RFR (S) CR 6857566: (bf) DirectByteBuffer garbage creation can outpace reclamation

Fri Oct 4 07:54:50 UTC 2013

Hi Aleksey,

I played with reference handling code and got the following idea: 
Instead of iterating over the set of active Cleaners looking for those 
that were cleared by the VM, make ReferenceQueue.poll/remove help 
ReferenceHandler thread in enqueue-ing the references. This assumes VM 
links the References into a discovered list at the same time as clearing 
them. Here's a prototype of this approach:

http://cr.openjdk.java.net/~plevart/jdk8-tl/Cleaners/webrev.01/

It is maybe to aggressive to hook helping enqueue references on the 
public ReferenceQueue.poll/remove methods which affects other code too, 
but that could be changed (use package-private API between 
ReferenceQueue and Cleaner). With this variant, I was not able to fail 
the DirectBufferTest on my machine (4 cores i7) with 1,2,4,8,16,32,64 
threads and -XX:MaxDirectMemorySize=100m. It sometimes fails quickly at 
128 threads and sometimes passes 60 seconds without failure. There's 
certainly room for improvement. Without the patch it fails after ~500 
iterations as soon as 2 threads are used.
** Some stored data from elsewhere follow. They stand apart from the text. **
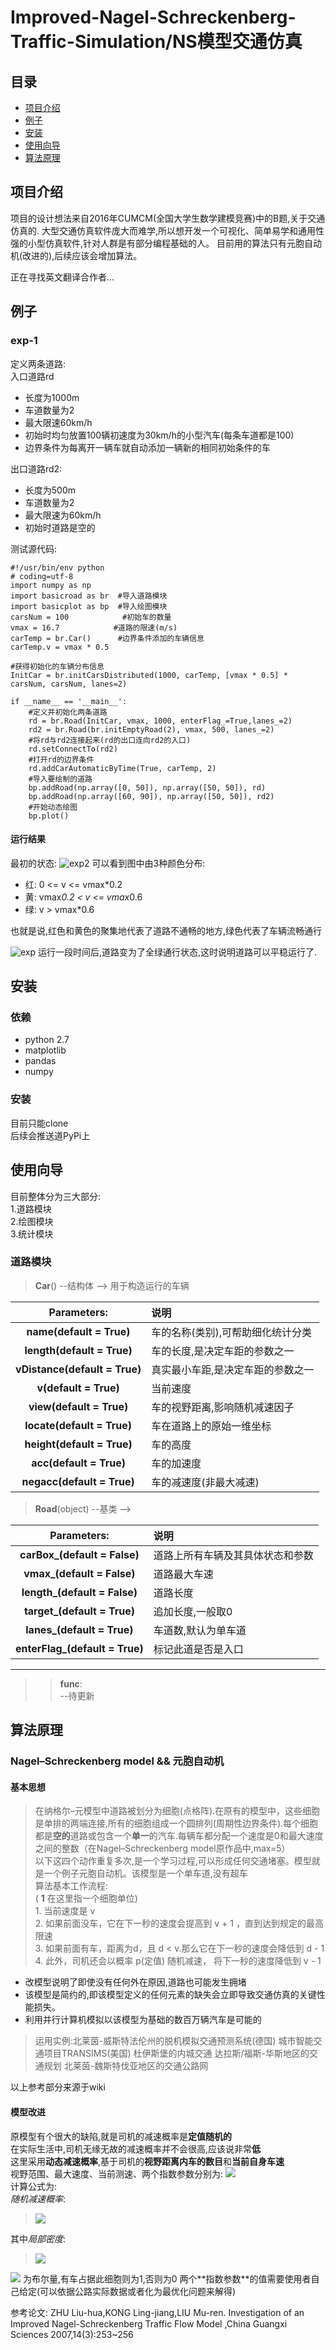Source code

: # Improved-Nagel-Schreckenberg-Traffic-Simulation/NS模型交通仿真


## 目录
* [项目介绍](#项目介绍)  
* [例子](#例子)
* [安装](#安装)
* [使用向导](#使用向导)  
* [算法原理](#算法原理)  

<a name="项目介绍"></a>
## 项目介绍
项目的设计想法来自2016年CUMCM(全国大学生数学建模竞赛)中的B题,关于交通仿真的.
大型交通仿真软件庞大而难学,所以想开发一个可视化、简单易学和通用性强的小型仿真软件,针对人群是有部分编程基础的人。
目前用的算法只有元胞自动机(改进的),后续应该会增加算法。

正在寻找英文翻译合作者...
<a name="例子"></a>
## 例子
### exp-1
定义两条道路:   
入口道路rd  
* 长度为1000m
* 车道数量为2
* 最大限速60km/h
* 初始时均匀放置100辆初速度为30km/h的小型汽车(每条车道都是100)
* 边界条件为每离开一辆车就自动添加一辆新的相同初始条件的车

出口道路rd2:  
* 长度为500m
* 车道数量为2
* 最大限速为60km/h
* 初始时道路是空的

测试源代码:
```
#!/usr/bin/env python
# coding=utf-8
import numpy as np
import basicroad as br	#导入道路模块
import basicplot as bp	#导入绘图模块
carsNum = 100			 #初始车的数量
vmax = 16.7			   #道路的限速(m/s)
carTemp = br.Car()		#边界条件添加的车辆信息
carTemp.v = vmax * 0.5

#获得初始化的车辆分布信息
InitCar = br.initCarsDistributed(1000, carTemp, [vmax * 0.5] * carsNum, carsNum, lanes=2)

if __name__ == '__main__':
	#定义并初始化两条道路
	rd = br.Road(InitCar, vmax, 1000, enterFlag_=True,lanes_=2)
	rd2 = br.Road(br.initEmptyRoad(2), vmax, 500, lanes_=2)
	#将rd与rd2连接起来(rd的出口连向rd2的入口)
	rd.setConnectTo(rd2)
	#打开rd的边界条件
	rd.addCarAutomaticByTime(True, carTemp, 2)
	#导入要绘制的道路
	bp.addRoad(np.array([0, 50]), np.array([50, 50]), rd)
	bp.addRoad(np.array([60, 90]), np.array([50, 50]), rd2)
	#开始动态绘图
	bp.plot()

```

#### 运行结果
最初的状态:
![exp2](/Source/exp_2.png)
可以看到图中由3种颜色分布:  
* 红: 0 <= v <= vmax*0.2
* 黄: vmax*0.2 < v <= vmax*0.6
* 绿: v > vmax*0.6

也就是说,红色和黄色的聚集地代表了道路不通畅的地方,绿色代表了车辆流畅通行  

![exp](/Source/exp.png)
运行一段时间后,道路变为了全绿通行状态,这时说明道路可以平稳运行了.   

<a name="安装"></a>
## 安装
### 依赖
* python 2.7
* matplotlib
* pandas
* numpy

### 安装
目前只能clone  
后续会推送道PyPi上  

<a name="使用向导"></a>
## 使用向导
目前整体分为三大部分:   
1.道路模块  
2.绘图模块  
3.统计模块  
### 道路模块
> **Car**() --结构体 --> 用于构造运行的车辆  

|**Parameters**:|**说明**|
| :-------: | :--------- |
|    **name(default = True)**|				车的名称(类别),可帮助细化统计分类|
|    **length(default = True)**|				车的长度,是决定车距的参数之一|
|    **vDistance(default = True)**|			真实最小车距,是决定车距的参数之一|
|    **v(default = True)**|					当前速度|
|    **view(default = True)**|				车的视野距离,影响随机减速因子|
|    **locate(default = True)**|				车在道路上的原始一维坐标|
|    **height(default = True)**|				车的高度|
|    **acc(default = True)**|				车的加速度|
|    **negacc(default = True)**|				车的减速度(非最大减速)|

> **Road**(object) --基类 -->  

|**Parameters**:|**说明**|
| :-------: | :--------- |
|    **carBox_(default = False)**|				道路上所有车辆及其具体状态和参数|
|    **vmax_(default = False)**|				道路最大车速|
|    **length_(default = False)**|			道路长度|
|    **target_(default = True)**|			追加长度,一般取0|
|    **lanes_(default = True)**|			车道数,默认为单车道|
|    **enterFlag_(default = True)**|	标记此道是否是入口|
---
>> **func**:  
	--待更新  

<a name="算法原理"></a>
## 算法原理
### Nagel–Schreckenberg model && 元胞自动机
#### 基本思想  
>在纳格尔–元模型中道路被划分为细胞(点格阵).在原有的模型中，这些细胞是单排的两端连接,所有的细胞组成一个圆排列(周期性边界条件).每个细胞都是**空的**道路或包含一个**单一**的汽车.每辆车都分配一个速度是0和最大速度之间的整数（在Nagel–Schreckenberg model原作品中,max=5）  
以下这四个动作重复多次,是一个学习过程,可以形成任何交通堵塞。模型就是一个例子元胞自动机。该模型是一个单车道,没有超车  
算法基本工作流程:  
    ( **1** 在这里指一个细胞单位)  
    1. 当前速度是 v   
    2. 如果前面没车，它在下一秒的速度会提高到 v + 1 ，直到达到规定的最高限速  
    3. 如果前面有车，距离为d，且 d < v.那么它在下一秒的速度会降低到 d - 1   
    4. 此外，司机还会以概率 p(定值) 随机减速， 将下一秒的速度降低到 v - 1  

* 改模型说明了即使没有任何外在原因,道路也可能发生拥堵
* 该模型是简约的,即该模型定义的任何元素的缺失会立即导致交通仿真的关键性能损失。
* 利用并行计算机模拟以该模型为基础的数百万辆汽车是可能的
> 运用实例:北莱茵-威斯特法伦州的脱机模拟交通预测系统(德国)
城市智能交通项目TRANSIMS(美国)
杜伊斯堡的内城交通
达拉斯/福斯-华斯地区的交通规划
北莱茵-魏斯特伐亚地区的交通公路网

以上参考部分来源于wiki

#### 模型改进
原模型有个很大的缺陷,就是司机的减速概率是**定值随机的**  
在实际生活中,司机无缘无故的减速概率并不会很高,应该说非常**低**  
这里采用**动态减速概率**,基于司机的**视野距离内车的数目**和**当前自身车速**  
视野范围、最大速度、当前测速、两个指数参数分别为: <img src="http://www.forkosh.com/mathtex.cgi?\delta.V_{max}.v_i.\alpha.\beta.">  
计算公式为:  
*随机减速概率*:  
> <img src="http://www.forkosh.com/mathtex.cgi?p=\rho_l^\alpha(v_i(t)/V_{max})^\beta">  
其中*局部密度*:  
> <img src="http://www.forkosh.com/mathtex.cgi?\rho_l=1/\delta(\sum_{r=i+1}^{i+\delta})\eta(r)">   
<img src="http://www.forkosh.com/mathtex.cgi?\eta(r)">
为布尔量,有车占据此细胞则为1,否则为0  
两个**指数参数**的值需要使用者自己给定(可以依据公路实际数据或者化为最优化问题来解得)  

参考论文: ZHU Liu-hua,KONG Ling-jiang,LIU Mu-ren. Investigation of an Improved Nagel-Schreckenberg Traffic Flow Model ,China Guangxi Sciences 2007,14(3):253~256
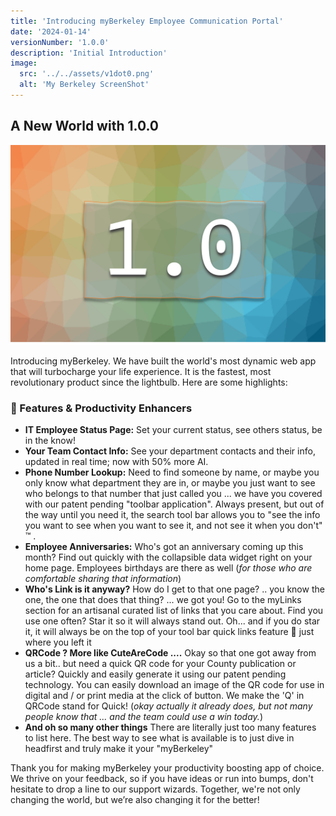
 ```yaml
---
title: 'Introducing myBerkeley Employee Communication Portal'
date: '2024-01-14'
versionNumber: '1.0.0'
description: 'Initial Introduction'
image:
  src: '../../assets/v1dot0.png'
  alt: 'My Berkeley ScreenShot'
---
```


## A New World with 1.0.0

![myBerkeley 1.0 Release](../../assets/v1dot0.png)

Introducing myBerkeley. We have built the world's most dynamic web app that will turbocharge your life experience. It is the fastest, most revolutionary product since the lightbulb. Here are some highlights:

### 🍿 Features & Productivity Enhancers

- **IT Employee Status Page:** Set your current status, see others status, be in the know!
- **Your Team Contact Info:** See your department contacts and their info, updated in real time; now with 50% more AI.
- **Phone Number Lookup:** Need to find someone by name, or maybe you only know what department they are in, or maybe you just want to see who belongs to that number that just called you ... we have you covered with our patent pending "toolbar application". Always present, but out of the way until you need it, the search tool bar allows you to "see the info you want to see when you want to see it, and not see it when you don't" &#8482;&#65039; .
- **Employee Anniversaries:** Who's got an anniversary coming up this month? Find out quickly with the collapsible data widget right on your home page. Employees birthdays are there as well (_for those who are comfortable sharing that information_)
- **Who's Link is it anyway?** How do I get to that one page? .. you know the one, the one that does that thing? ... we got you! Go to the myLinks section for an artisanal curated list of links that you care about. Find you use one often? Star it so it will always stand out. Oh... and if you do star it, it will always be on the top of your tool bar quick links feature &#129327; just where you left it
- **QRCode ? More like CuteAreCode ....** Okay so that one got away from us a bit.. but need a quick QR code for your County publication or article? Quickly and easily generate it using our patent pending technology. You can easily download an image of the QR code for use in digital and / or print media at the click of button. We make the 'Q' in QRCode stand for Quick! (_okay actually it already does, but not many people know that ... and the team could use a win today._)
- **And oh so many other things** There are literally just too many features to list here. The best way to see what is available is to just dive in headfirst and truly make it your "myBerkeley"

Thank you for making myBerkeley your productivity boosting app of choice. We thrive on your feedback, so if you have ideas or run into bumps, don't hesitate to drop a line to our support wizards. Together, we're not only changing the world, but we’re also changing it for the better!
So what do you think of the approach in general? You see, I tried to 
avoid Thread.sleep() calls to prove the approach is very predictable 
even without them. The help-enqueue-references code is executed out of 
ReferenceQueue.poll/remove synchronized blocks, so there is no guarantee 
that all pending Cleaners have been processed before giving-up with 
OOME. Adding a short Thread.sleep() in the Bits loop:

             System.gc();
             try {
                 Thread.sleep(100L);
             }
             catch (InterruptedException x) {}
             cleans = Cleaner.assistCleanup();

Might help. It could even be exponential backoff.

Regards, Peter

On 10/03/2013 02:40 PM, Aleksey Shipilev wrote:
> On 10/03/2013 04:32 PM, Paul Sandoz wrote:
>> Alexsey, what do you observe if you revert back Cleaner to a
>> PhantomReference and retain QUEUE/CLEANERS but not
>> assistCleanupSlow?
> I observed the minuscule probability (my estimate is <0.1%) we hit the
> OOME with the original test. This is literally the very aggressive
> fallback strategy.
>
> -Aleksey.